**Dataset entries**
----

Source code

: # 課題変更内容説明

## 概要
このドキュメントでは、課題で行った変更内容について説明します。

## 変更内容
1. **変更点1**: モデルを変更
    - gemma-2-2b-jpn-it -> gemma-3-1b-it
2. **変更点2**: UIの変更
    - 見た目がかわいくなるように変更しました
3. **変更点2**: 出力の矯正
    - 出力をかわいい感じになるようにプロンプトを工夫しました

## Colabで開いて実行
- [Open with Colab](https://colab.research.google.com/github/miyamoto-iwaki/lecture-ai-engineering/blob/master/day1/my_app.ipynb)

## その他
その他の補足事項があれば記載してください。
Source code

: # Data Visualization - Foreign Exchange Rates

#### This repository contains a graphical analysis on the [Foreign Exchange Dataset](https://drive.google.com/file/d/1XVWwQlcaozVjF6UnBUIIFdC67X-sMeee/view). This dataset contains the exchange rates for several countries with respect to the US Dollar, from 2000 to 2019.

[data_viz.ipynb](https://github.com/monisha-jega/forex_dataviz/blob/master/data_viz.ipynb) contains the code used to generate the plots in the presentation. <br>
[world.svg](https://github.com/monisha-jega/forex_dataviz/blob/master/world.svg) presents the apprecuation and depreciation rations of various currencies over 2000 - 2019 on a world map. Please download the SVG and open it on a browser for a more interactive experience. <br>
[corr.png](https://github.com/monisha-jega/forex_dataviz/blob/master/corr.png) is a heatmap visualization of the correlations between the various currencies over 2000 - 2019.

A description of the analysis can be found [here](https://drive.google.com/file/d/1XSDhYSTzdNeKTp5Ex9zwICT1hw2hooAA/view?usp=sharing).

----

The lines from the one containing "interactive experience. <br>" through the end of the data are to be copied exactly, the first and last of them included.

[world.svg](https://github.com/monisha-jega/forex_dataviz/blob/master/world.svg) presents the apprecuation and depreciation rations of various currencies over 2000 - 2019 on a world map. Please download the SVG and open it on a browser for a more interactive experience. <br>
[corr.png](https://github.com/monisha-jega/forex_dataviz/blob/master/corr.png) is a heatmap visualization of the correlations between the various currencies over 2000 - 2019.

A description of the analysis can be found [here](https://drive.google.com/file/d/1XSDhYSTzdNeKTp5Ex9zwICT1hw2hooAA/view?usp=sharing).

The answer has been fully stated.